- _DESCRIPTION OF THE TASK_
Could you filter the records below and return each line that holds "frametitle"?

[RECORDED DATA Boundary: Start]

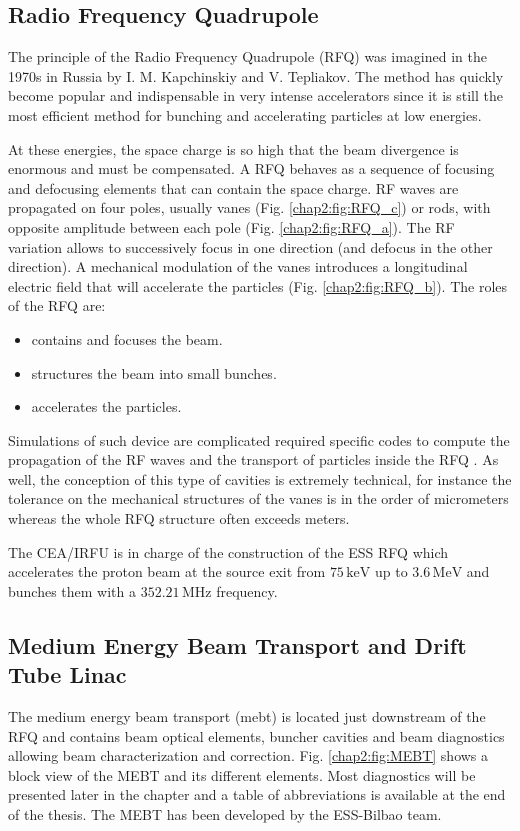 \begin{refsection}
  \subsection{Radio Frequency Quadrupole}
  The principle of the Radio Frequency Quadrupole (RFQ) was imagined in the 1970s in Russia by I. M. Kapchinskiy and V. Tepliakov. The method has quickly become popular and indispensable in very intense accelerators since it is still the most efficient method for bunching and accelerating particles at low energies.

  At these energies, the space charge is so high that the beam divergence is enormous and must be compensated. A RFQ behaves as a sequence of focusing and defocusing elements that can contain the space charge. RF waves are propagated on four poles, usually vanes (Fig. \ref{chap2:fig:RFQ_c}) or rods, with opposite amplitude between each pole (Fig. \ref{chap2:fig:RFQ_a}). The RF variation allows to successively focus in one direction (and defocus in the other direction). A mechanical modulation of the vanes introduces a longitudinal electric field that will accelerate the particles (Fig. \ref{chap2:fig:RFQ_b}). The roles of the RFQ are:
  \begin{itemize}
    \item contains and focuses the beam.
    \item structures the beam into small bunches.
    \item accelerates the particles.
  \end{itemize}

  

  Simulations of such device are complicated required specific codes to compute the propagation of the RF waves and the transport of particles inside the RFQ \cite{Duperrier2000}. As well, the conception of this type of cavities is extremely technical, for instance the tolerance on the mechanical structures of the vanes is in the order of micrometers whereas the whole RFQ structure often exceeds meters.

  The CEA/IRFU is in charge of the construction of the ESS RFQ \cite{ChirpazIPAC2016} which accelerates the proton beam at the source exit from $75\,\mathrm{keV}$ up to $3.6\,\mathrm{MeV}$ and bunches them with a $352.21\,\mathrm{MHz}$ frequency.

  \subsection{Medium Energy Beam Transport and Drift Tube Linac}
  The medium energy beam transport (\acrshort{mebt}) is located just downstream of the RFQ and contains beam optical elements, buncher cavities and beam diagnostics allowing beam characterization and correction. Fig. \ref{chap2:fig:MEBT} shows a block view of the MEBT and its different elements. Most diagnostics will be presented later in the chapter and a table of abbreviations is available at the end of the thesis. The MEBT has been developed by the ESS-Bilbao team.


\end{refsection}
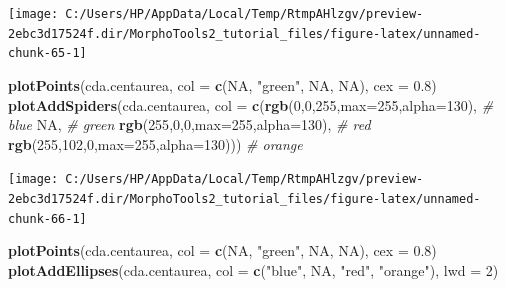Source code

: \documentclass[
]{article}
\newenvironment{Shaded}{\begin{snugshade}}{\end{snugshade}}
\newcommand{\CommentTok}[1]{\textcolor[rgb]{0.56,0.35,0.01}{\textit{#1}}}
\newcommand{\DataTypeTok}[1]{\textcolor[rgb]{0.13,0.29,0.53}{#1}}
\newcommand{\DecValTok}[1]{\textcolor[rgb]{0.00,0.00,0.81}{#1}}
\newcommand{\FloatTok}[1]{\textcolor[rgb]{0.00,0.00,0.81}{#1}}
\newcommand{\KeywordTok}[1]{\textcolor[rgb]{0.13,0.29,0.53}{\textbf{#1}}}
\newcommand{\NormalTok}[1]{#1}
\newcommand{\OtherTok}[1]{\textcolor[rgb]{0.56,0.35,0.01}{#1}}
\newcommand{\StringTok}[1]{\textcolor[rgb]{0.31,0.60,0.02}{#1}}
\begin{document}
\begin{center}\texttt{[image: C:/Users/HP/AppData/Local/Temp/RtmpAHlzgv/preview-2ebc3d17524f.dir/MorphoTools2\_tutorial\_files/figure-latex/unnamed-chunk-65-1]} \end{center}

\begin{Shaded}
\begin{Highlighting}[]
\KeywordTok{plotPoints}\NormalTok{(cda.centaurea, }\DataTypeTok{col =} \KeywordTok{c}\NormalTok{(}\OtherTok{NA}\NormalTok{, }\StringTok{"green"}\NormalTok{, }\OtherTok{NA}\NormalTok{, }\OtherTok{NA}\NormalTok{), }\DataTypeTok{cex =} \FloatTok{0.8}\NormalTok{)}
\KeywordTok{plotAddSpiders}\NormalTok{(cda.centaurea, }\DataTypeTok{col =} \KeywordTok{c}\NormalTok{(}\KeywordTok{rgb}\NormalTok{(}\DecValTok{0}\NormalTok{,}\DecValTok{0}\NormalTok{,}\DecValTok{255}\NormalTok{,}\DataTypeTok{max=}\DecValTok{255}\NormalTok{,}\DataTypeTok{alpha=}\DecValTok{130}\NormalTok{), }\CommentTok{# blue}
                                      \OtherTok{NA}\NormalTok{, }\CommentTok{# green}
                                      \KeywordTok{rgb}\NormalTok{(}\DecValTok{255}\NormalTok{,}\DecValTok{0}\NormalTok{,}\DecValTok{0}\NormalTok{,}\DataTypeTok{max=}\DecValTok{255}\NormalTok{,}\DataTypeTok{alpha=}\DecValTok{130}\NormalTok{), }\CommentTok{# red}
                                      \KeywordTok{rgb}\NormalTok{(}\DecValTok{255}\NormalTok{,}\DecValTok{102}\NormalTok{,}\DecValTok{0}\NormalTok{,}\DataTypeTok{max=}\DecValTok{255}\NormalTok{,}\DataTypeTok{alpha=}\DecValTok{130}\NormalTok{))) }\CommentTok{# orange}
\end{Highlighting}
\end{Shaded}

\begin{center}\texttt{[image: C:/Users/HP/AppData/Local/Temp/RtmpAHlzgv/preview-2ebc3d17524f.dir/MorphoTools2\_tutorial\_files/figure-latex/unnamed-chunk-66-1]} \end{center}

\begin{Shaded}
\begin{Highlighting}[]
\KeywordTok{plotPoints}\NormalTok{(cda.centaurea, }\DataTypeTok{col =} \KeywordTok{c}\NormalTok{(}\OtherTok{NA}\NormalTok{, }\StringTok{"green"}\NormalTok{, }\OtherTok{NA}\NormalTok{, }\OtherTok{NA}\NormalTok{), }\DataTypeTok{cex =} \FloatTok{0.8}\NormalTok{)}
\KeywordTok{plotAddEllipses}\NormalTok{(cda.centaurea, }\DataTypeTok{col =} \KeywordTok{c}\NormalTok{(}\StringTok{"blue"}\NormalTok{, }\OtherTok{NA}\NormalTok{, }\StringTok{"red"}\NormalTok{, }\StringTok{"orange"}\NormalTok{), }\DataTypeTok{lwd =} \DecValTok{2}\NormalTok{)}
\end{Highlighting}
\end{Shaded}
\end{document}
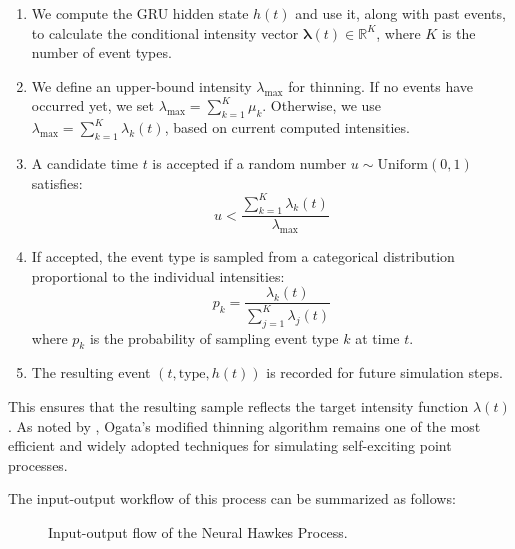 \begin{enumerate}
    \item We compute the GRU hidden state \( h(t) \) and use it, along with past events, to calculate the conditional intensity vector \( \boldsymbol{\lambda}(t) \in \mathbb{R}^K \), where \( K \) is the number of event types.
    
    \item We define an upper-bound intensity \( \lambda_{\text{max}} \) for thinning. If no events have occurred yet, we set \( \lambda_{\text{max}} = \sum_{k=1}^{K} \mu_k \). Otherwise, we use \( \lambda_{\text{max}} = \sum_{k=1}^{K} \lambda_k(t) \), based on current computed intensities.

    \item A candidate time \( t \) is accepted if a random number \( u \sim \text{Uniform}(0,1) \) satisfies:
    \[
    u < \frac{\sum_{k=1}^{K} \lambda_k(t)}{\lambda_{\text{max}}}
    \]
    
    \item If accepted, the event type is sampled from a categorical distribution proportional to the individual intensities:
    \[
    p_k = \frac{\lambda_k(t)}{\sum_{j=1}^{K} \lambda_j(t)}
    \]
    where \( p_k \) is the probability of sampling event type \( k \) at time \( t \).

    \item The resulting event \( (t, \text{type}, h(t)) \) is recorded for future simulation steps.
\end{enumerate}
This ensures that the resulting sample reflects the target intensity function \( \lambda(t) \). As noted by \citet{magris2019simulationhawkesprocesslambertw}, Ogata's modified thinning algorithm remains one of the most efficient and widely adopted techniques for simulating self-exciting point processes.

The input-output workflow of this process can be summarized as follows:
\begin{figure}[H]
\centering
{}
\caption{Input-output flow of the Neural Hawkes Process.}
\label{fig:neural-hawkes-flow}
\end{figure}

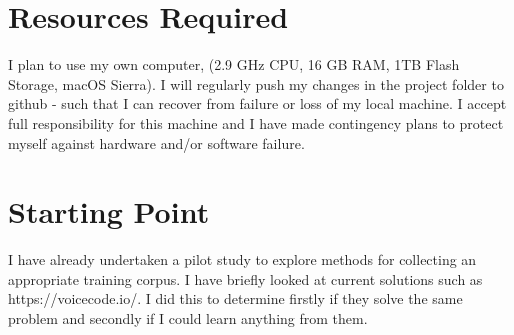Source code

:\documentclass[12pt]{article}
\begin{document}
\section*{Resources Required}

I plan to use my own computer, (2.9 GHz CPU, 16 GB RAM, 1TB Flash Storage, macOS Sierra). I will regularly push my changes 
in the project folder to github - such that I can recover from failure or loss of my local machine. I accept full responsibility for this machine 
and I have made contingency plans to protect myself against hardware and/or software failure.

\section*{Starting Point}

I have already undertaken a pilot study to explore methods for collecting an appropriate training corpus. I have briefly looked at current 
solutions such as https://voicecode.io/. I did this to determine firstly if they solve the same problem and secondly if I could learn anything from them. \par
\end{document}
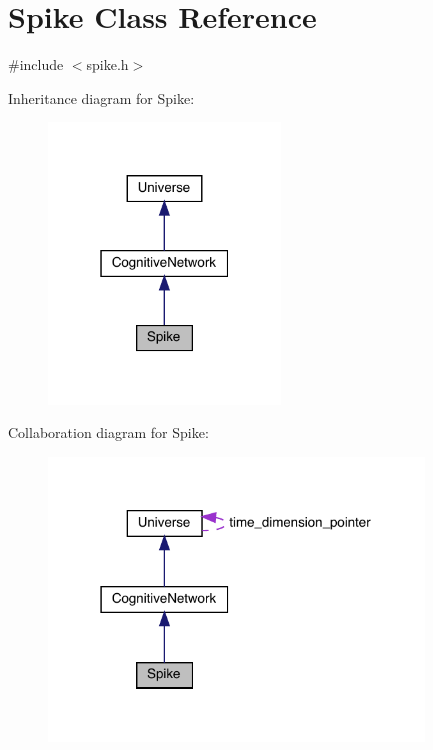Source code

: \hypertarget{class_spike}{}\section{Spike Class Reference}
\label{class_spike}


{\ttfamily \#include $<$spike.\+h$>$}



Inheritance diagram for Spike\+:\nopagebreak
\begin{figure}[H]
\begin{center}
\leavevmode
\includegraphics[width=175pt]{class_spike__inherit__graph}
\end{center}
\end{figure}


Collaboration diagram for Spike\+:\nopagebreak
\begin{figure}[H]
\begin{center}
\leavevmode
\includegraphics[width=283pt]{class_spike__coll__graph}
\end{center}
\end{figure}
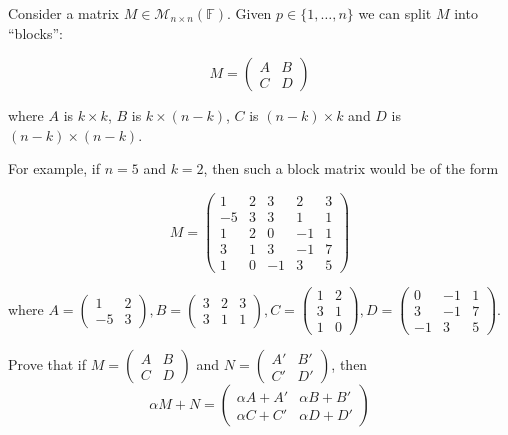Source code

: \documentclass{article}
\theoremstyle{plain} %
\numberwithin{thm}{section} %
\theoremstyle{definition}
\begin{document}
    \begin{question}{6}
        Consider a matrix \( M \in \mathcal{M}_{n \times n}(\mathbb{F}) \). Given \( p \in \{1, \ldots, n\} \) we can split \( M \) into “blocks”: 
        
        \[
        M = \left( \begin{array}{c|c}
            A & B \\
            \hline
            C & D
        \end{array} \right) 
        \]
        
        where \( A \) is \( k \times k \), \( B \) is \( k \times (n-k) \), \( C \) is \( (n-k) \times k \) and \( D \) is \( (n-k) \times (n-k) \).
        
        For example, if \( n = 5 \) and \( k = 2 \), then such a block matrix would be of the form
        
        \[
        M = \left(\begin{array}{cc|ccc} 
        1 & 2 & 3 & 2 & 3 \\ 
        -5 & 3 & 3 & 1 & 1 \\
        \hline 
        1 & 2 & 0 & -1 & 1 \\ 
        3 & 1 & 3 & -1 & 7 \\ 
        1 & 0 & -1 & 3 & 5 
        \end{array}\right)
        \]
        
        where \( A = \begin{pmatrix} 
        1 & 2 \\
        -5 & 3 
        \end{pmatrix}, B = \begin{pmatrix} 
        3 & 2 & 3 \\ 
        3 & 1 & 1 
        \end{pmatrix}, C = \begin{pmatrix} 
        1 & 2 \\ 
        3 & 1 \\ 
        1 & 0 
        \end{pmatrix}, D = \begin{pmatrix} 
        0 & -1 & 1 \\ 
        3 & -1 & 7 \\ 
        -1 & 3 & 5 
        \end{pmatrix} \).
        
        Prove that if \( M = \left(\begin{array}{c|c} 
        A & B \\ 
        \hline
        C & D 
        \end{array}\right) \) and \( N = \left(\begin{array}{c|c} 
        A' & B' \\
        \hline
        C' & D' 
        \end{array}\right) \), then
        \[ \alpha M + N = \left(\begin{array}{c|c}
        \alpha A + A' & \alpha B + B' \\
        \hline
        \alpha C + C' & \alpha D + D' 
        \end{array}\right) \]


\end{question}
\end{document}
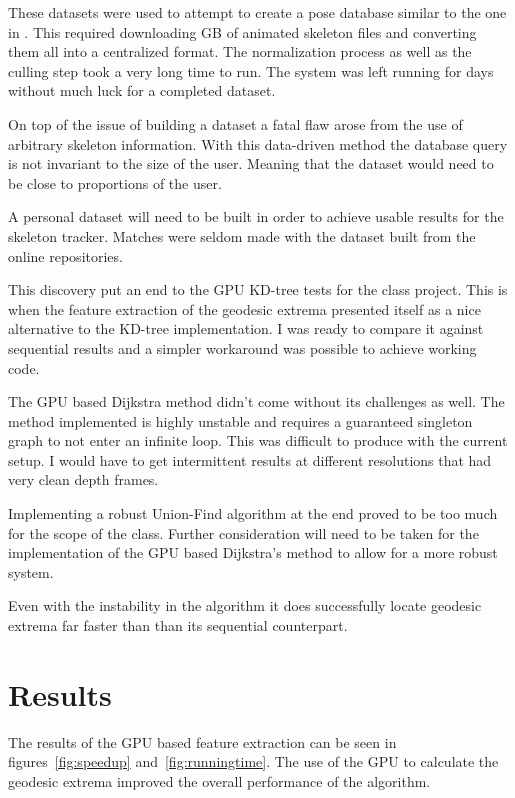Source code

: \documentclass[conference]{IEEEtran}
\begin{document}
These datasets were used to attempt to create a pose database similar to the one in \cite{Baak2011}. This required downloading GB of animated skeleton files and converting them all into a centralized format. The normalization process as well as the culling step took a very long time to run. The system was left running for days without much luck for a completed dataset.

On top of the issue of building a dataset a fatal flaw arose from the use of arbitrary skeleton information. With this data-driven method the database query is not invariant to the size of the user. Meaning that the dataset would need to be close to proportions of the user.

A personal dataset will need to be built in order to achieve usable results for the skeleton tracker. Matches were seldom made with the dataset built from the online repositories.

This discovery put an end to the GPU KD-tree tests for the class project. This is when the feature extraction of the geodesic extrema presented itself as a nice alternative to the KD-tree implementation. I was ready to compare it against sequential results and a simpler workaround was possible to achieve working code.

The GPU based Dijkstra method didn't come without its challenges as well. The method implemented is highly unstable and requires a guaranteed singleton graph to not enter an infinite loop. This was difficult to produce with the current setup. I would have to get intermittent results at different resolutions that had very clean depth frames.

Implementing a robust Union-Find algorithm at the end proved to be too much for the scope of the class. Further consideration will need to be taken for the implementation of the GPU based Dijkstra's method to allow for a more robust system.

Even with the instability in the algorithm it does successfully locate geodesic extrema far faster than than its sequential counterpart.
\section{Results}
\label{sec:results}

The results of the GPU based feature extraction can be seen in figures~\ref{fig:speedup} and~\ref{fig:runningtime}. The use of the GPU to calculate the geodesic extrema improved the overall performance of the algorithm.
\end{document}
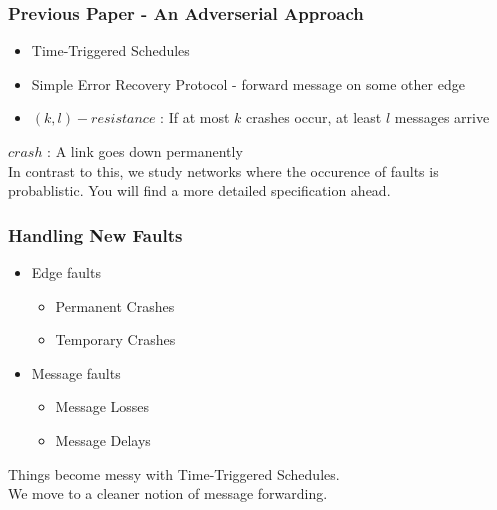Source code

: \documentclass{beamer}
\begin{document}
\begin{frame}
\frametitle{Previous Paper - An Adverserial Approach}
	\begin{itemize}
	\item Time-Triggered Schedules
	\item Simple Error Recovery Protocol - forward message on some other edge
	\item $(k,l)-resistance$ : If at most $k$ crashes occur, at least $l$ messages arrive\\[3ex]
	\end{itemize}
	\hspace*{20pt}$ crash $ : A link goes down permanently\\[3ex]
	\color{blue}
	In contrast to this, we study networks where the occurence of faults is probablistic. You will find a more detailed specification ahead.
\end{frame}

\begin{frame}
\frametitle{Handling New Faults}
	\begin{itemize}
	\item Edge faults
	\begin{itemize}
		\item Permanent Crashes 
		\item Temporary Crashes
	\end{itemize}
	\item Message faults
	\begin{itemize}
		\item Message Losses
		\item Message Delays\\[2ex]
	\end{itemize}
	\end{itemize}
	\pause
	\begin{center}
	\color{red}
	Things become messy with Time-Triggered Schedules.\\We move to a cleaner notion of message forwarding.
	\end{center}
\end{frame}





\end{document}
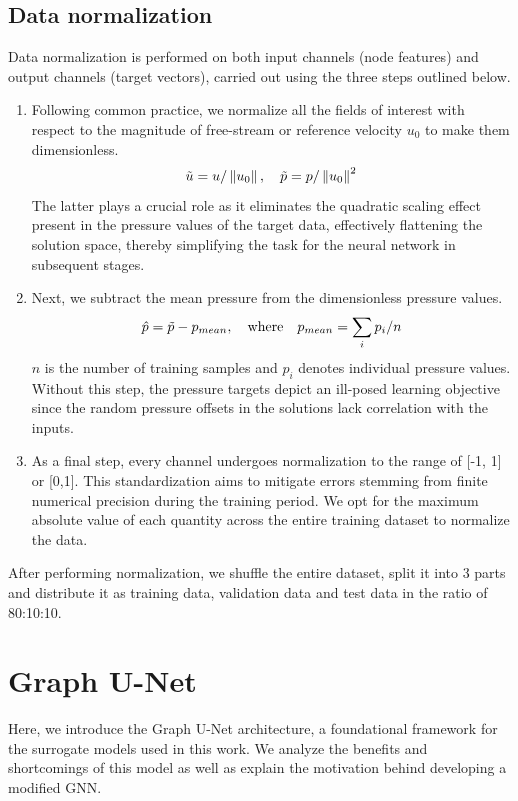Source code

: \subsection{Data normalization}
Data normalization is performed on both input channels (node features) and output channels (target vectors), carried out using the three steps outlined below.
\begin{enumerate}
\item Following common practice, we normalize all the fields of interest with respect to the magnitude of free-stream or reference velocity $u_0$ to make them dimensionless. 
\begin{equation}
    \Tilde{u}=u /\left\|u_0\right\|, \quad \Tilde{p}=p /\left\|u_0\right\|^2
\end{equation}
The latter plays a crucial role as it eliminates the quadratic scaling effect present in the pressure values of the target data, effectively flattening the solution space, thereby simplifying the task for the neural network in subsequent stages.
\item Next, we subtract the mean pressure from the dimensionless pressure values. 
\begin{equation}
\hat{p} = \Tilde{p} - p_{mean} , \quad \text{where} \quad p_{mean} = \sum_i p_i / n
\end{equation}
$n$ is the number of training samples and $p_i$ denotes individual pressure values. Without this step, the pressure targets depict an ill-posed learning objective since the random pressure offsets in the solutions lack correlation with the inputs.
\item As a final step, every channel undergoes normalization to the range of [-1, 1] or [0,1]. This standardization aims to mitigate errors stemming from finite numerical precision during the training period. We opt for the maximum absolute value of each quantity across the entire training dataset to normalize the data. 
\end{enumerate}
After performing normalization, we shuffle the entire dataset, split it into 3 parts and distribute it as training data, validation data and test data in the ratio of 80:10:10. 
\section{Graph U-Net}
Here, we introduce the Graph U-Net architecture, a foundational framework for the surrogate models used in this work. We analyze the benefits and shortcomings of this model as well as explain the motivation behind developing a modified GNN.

[RECORDED DATA Boundary: End]

- _COMPLETED TASK_
\frametitle{Previous Paper - An Adverserial Approach}
\frametitle{Handling New Faults}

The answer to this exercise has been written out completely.